Instructions to follow
Count every line of these entries that holds the word "Production", and reply with the number only.

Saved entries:
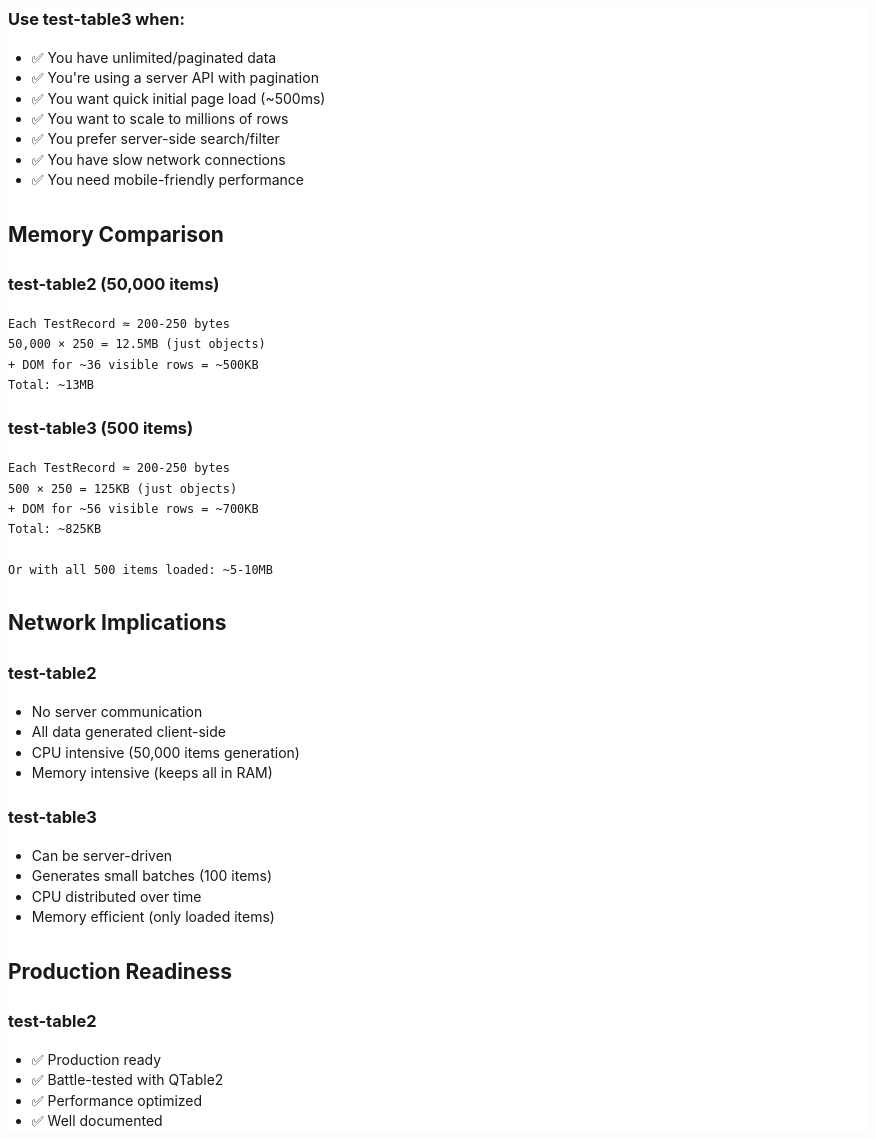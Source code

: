 ### Use test-table3 when:
- ✅ You have unlimited/paginated data
- ✅ You're using a server API with pagination
- ✅ You want quick initial page load (~500ms)
- ✅ You want to scale to millions of rows
- ✅ You prefer server-side search/filter
- ✅ You have slow network connections
- ✅ You need mobile-friendly performance

## Memory Comparison

### test-table2 (50,000 items)
```
Each TestRecord ≈ 200-250 bytes
50,000 × 250 = 12.5MB (just objects)
+ DOM for ~36 visible rows = ~500KB
Total: ~13MB
```

### test-table3 (500 items)
```
Each TestRecord ≈ 200-250 bytes
500 × 250 = 125KB (just objects)
+ DOM for ~56 visible rows = ~700KB
Total: ~825KB

Or with all 500 items loaded: ~5-10MB
```

## Network Implications

### test-table2
- No server communication
- All data generated client-side
- CPU intensive (50,000 items generation)
- Memory intensive (keeps all in RAM)

### test-table3
- Can be server-driven
- Generates small batches (100 items)
- CPU distributed over time
- Memory efficient (only loaded items)

## Production Readiness

### test-table2
- ✅ Production ready
- ✅ Battle-tested with QTable2
- ✅ Performance optimized
- ✅ Well documented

Result for this exercise
2